Hay personas que me han dicho tajantemente “no aspiro a quedarme como empleado”. Y estoy de acuerdo, y no es que tenga nada en contra de los asalariados. Pero en mi visión personal es más factible llegar al éxito cuando tienes el control de tu destino financiero. Ahora verás porque digo esto y luego opina.
En realidad, soy de la escuela de Robert Kiyosaki, que me hizo darme cuenta de la importancia de ser tu propio jefe. Cuando eres empleado de alguien más, el destino de tu dinero se encuentra en la decisión de alguien más. Es decir, si esa persona decide que dejes de ser su empleado, te meterás en grandes problemas.
De hecho si lo piensas así, imagina que has comenzado a crear tu patrimonio: ya estás pagando tu hipoteca, juntando para la universidad de tus hijos y la comida de todos los días. Todo marcha bien, porque vas a tu trabajo y recibes un seguro cheque cada fin de mes. Las cosas suceden de manera normal todos los días.

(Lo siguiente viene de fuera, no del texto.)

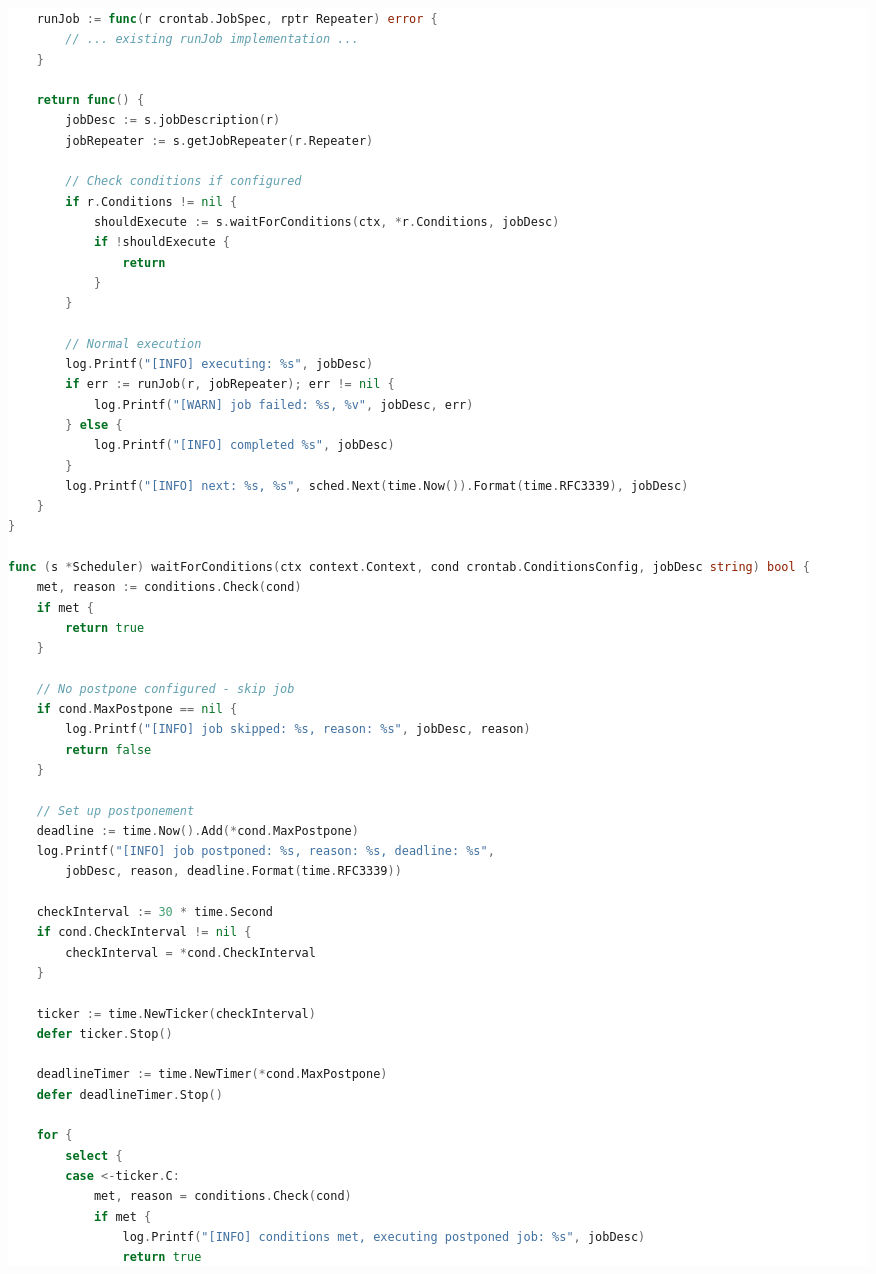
 ```go
    runJob := func(r crontab.JobSpec, rptr Repeater) error {
        // ... existing runJob implementation ...
    }

    return func() {
        jobDesc := s.jobDescription(r)
        jobRepeater := s.getJobRepeater(r.Repeater)
        
        // Check conditions if configured
        if r.Conditions != nil {
            shouldExecute := s.waitForConditions(ctx, *r.Conditions, jobDesc)
            if !shouldExecute {
                return
            }
        }
        
        // Normal execution
        log.Printf("[INFO] executing: %s", jobDesc)
        if err := runJob(r, jobRepeater); err != nil {
            log.Printf("[WARN] job failed: %s, %v", jobDesc, err)
        } else {
            log.Printf("[INFO] completed %s", jobDesc)
        }
        log.Printf("[INFO] next: %s, %s", sched.Next(time.Now()).Format(time.RFC3339), jobDesc)
    }
}

func (s *Scheduler) waitForConditions(ctx context.Context, cond crontab.ConditionsConfig, jobDesc string) bool {
    met, reason := conditions.Check(cond)
    if met {
        return true
    }
    
    // No postpone configured - skip job
    if cond.MaxPostpone == nil {
        log.Printf("[INFO] job skipped: %s, reason: %s", jobDesc, reason)
        return false
    }
    
    // Set up postponement
    deadline := time.Now().Add(*cond.MaxPostpone)
    log.Printf("[INFO] job postponed: %s, reason: %s, deadline: %s", 
        jobDesc, reason, deadline.Format(time.RFC3339))
    
    checkInterval := 30 * time.Second
    if cond.CheckInterval != nil {
        checkInterval = *cond.CheckInterval
    }
    
    ticker := time.NewTicker(checkInterval)
    defer ticker.Stop()
    
    deadlineTimer := time.NewTimer(*cond.MaxPostpone)
    defer deadlineTimer.Stop()
    
    for {
        select {
        case <-ticker.C:
            met, reason = conditions.Check(cond)
            if met {
                log.Printf("[INFO] conditions met, executing postponed job: %s", jobDesc)
                return true
```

Pero de momento un día algo pasa en la empresa, y deciden prescindir de ti. Todo lo que has luchado se pone en juego, porque la única fuente de ingresos fue cortada. En ese momento, muchas personas tienen en la cabeza la idea siguiente: “No aspiro a quedarme como empleado, sino ser el dueño de mi destino”.

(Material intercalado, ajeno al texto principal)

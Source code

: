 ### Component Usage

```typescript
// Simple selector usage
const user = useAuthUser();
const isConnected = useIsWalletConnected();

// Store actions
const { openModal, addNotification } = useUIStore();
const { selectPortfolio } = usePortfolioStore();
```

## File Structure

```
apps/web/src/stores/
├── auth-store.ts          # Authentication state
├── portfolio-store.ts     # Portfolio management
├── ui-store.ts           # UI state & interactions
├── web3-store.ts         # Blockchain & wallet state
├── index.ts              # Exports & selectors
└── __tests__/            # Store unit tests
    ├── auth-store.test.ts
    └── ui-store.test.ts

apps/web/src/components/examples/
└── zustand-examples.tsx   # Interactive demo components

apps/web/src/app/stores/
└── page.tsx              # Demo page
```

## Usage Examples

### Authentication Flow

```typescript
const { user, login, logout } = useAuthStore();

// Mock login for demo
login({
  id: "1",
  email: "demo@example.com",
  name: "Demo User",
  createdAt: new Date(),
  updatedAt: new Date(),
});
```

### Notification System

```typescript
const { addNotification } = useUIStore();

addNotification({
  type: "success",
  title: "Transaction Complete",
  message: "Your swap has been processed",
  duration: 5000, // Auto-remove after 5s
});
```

No aspiro a quedarme como empleado tampoco
Por supuesto, ser dueño de tu propio negocio no es la única forma de triunfar. Pero te estoy hablando en base a mi experiencia y lo que creo que es el mejor camino. En ocasiones estando en un puesto de trabajo es difícil crecer, porque por más meritos que hagas, siempre te encuentras atado a la decisión de alguien más.
Además, cuando ya trabajas en algo propio, es más fácil expandirte. Si logras crear un negocio, puedes dejar a personas a cargo de este y comenzar otro. Claro, no es tan rápido y fácil como aquí decirlo, pero no puedes tener dos empleados al mismo tiempo. Dos turnos quizá, pero estar en dos lugares a la vez no.
Por supuesto que tiene su dificultad, porque ahora no hay nada “seguro” a fin de quincena. Lo que produzcas tú, será lo que tengas. Al ser dueño de tu propio destino, también eres responsable de todo lo que pase. Si haces un mal negocio y te vas a la ruina, deberás tomar tu responsabilidad y volver a empezar.
He mostrado los dos lados de la moneda, pero para mí y muchos triunfadores es mucho mejor comenzar tu propio camino empresarial. Espero haberte inspirado, si tienes alguna idea o comentario no olvides dejarlo. Ahora soy libre y todo comenzó con una idea rondando en la mente que me decía que no aspiro a quedarme como empleado.

Lo mismo me dije durante varios años porque me molestaba en demacia que mis jefes me dijeran que tenia que agradecer el puesto que tenia a pesar de que no fuera del todo bueno como si mi preparación y continuo esfuerzo por crecer personal y profesionalmente no fuera lo que me tenía en el lugar que estaba. La verdad tarde 3 años en decidirme a lanzarme por mi gran sueño, la zona de confort era más fuerte en ese tiempo y hoy soy feliz siendo mi propia jefa, no soy millonaria pero trabajo en ello jajaja, me siento satisfecha de lo que hago y lo disfruto y eso sé que finalmente traerá una merecida cosecha. Gracias por el post.